Stored data
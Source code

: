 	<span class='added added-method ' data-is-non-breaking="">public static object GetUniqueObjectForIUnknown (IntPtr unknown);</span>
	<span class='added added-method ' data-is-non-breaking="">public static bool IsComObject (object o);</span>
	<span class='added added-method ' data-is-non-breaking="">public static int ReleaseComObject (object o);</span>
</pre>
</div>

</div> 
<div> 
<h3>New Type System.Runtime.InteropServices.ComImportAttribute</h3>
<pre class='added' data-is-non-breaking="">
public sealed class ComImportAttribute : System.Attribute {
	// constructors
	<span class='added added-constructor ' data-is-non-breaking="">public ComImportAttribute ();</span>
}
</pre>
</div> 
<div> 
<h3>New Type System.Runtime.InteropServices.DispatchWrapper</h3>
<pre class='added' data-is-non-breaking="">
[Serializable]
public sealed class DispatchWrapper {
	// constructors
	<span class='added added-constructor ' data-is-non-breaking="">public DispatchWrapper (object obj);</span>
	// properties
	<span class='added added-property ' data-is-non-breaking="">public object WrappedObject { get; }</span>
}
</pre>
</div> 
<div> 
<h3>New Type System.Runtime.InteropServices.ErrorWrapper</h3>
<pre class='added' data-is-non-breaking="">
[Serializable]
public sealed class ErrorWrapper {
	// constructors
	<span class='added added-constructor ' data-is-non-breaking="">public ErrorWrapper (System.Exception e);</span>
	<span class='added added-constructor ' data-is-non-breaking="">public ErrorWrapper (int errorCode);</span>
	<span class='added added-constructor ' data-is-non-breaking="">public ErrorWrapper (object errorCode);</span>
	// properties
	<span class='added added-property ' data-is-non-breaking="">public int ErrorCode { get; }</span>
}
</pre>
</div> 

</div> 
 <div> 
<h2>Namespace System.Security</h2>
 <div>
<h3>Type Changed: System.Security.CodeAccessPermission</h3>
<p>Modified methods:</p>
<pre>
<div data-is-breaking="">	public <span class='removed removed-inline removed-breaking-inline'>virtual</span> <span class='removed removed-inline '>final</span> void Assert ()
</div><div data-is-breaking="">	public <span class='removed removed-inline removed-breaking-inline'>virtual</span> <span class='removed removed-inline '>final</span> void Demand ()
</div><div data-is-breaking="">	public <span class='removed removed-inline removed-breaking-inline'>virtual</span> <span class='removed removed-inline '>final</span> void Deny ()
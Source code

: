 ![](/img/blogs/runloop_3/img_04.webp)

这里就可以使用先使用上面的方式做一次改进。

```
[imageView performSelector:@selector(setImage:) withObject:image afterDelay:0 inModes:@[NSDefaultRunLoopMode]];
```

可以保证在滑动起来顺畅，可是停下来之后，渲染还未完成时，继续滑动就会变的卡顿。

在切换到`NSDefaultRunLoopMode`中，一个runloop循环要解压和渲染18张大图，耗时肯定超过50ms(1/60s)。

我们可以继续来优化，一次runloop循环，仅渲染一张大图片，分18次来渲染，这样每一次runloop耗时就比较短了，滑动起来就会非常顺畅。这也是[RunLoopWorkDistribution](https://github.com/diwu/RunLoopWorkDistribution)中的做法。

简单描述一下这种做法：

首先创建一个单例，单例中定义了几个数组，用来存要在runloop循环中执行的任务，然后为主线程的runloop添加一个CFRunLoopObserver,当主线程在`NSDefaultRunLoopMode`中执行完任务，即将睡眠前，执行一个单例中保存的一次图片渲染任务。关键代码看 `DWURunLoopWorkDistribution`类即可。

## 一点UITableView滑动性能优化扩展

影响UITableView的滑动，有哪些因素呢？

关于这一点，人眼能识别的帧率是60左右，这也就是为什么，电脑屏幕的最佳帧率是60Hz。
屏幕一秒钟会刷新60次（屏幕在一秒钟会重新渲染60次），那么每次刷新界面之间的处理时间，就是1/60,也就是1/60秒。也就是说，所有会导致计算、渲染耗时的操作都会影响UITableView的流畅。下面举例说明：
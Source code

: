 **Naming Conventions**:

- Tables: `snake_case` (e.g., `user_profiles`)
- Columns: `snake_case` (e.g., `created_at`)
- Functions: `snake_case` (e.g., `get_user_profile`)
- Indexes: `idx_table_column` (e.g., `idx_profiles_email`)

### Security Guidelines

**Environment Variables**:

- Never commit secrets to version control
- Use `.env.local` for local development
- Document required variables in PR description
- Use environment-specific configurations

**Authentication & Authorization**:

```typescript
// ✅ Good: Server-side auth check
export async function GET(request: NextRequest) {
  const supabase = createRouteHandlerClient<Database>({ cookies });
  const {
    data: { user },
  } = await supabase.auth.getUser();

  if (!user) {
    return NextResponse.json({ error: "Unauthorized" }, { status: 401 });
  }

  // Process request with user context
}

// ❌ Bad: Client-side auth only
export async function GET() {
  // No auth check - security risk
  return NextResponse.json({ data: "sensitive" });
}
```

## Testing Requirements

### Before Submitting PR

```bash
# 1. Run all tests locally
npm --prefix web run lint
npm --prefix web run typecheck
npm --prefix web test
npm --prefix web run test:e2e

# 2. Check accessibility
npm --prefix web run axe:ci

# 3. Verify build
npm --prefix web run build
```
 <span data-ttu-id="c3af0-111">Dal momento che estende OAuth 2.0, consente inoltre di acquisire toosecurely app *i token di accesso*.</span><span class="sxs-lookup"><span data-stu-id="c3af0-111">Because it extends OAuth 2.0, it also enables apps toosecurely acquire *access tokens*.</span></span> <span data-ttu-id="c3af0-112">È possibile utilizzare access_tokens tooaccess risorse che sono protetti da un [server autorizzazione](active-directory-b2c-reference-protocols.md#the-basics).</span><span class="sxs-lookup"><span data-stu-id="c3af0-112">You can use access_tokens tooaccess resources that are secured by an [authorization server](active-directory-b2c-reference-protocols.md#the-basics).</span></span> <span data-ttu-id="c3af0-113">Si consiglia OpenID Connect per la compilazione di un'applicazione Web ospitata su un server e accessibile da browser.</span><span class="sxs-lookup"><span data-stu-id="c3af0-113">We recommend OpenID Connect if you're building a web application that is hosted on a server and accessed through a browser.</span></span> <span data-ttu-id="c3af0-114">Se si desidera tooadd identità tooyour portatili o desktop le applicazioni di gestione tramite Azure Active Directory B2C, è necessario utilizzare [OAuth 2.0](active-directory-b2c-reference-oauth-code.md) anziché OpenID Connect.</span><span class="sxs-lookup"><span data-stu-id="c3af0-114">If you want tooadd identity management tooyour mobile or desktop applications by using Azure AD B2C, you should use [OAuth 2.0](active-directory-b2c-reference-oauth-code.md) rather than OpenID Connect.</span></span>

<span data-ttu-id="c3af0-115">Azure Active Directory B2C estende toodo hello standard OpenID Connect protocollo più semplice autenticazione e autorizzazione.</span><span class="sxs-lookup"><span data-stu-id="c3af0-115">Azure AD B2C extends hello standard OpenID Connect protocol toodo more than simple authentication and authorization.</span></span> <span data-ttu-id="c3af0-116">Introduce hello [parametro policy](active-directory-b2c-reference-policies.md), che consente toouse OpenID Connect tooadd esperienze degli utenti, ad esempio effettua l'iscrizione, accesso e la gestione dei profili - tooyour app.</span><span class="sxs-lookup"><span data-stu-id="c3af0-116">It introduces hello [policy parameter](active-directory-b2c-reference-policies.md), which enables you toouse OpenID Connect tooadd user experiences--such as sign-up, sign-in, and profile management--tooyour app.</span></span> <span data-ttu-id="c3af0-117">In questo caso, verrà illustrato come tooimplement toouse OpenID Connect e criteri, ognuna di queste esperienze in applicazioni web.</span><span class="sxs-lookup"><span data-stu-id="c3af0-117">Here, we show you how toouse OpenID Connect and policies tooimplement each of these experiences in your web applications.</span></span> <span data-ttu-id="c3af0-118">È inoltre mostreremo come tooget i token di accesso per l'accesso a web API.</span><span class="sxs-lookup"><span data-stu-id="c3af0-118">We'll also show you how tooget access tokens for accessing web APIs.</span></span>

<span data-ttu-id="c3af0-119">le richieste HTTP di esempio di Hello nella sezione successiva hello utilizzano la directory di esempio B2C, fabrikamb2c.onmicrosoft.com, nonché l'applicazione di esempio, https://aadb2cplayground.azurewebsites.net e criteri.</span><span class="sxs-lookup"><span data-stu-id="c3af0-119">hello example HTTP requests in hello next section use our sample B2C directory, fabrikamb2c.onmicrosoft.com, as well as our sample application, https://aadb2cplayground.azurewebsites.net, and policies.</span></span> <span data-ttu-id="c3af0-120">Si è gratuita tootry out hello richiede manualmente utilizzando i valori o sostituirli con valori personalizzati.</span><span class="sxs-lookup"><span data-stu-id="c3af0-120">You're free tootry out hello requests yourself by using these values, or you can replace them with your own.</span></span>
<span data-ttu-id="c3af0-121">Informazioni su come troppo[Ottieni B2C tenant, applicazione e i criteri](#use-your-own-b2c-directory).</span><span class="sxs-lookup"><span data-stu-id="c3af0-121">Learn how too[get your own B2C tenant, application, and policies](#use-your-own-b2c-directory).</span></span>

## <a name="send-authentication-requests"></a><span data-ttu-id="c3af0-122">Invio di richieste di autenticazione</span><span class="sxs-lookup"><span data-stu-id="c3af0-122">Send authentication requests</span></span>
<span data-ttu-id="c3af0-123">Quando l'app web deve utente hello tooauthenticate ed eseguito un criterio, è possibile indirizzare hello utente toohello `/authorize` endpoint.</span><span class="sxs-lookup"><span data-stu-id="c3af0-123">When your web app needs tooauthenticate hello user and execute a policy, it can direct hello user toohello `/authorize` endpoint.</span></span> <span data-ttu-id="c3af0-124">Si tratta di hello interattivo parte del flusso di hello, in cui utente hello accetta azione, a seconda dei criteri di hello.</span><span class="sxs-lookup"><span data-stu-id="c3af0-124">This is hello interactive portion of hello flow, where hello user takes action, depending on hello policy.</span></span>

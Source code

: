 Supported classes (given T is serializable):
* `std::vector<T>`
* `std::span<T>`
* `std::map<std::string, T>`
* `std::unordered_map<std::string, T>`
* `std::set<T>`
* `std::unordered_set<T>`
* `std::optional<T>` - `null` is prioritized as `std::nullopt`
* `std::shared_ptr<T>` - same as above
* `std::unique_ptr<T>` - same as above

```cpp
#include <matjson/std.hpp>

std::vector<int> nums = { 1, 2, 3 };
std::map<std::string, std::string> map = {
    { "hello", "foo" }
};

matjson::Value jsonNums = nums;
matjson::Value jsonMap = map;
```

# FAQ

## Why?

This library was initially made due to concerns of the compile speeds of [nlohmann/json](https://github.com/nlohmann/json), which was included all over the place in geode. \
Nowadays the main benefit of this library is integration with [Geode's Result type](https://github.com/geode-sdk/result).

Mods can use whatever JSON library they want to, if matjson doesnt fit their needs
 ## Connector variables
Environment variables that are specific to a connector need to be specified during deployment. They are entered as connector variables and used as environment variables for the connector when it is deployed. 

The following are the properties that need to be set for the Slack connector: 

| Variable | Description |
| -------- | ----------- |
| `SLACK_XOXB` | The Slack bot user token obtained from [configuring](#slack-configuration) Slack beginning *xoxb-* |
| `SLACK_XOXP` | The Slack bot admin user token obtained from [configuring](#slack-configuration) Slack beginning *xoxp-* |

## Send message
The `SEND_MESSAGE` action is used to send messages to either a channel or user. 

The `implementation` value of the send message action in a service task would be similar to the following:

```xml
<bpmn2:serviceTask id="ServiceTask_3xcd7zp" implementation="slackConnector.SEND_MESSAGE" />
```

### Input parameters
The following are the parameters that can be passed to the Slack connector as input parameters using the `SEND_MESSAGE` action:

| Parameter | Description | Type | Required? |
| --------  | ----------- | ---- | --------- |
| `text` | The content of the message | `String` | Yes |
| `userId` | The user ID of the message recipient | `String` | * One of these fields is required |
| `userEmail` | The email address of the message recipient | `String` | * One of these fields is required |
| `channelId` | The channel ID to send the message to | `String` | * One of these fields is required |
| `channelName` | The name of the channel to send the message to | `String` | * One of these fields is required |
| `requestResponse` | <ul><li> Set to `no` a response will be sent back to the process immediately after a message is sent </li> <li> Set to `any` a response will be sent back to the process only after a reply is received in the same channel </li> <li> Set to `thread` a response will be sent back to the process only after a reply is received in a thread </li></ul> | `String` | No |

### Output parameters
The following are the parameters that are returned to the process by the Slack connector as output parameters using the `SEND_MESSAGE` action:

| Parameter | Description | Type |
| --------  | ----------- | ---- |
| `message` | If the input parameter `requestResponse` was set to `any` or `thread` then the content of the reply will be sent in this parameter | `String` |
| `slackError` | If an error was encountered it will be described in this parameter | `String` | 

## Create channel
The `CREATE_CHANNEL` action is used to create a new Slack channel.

_EXERCISE REQUIREMENTS_
Wherever the string "github" occurs in the data, copy the line that holds it.

_EXERCISE ANSWER_
我们可以继续来优化，一次runloop循环，仅渲染一张大图片，分18次来渲染，这样每一次runloop耗时就比较短了，滑动起来就会非常顺畅。这也是[RunLoopWorkDistribution](https://github.com/diwu/RunLoopWorkDistribution)中的做法。
This library was initially made due to concerns of the compile speeds of [nlohmann/json](https://github.com/nlohmann/json), which was included all over the place in geode. \
Nowadays the main benefit of this library is integration with [Geode's Result type](https://github.com/geode-sdk/result).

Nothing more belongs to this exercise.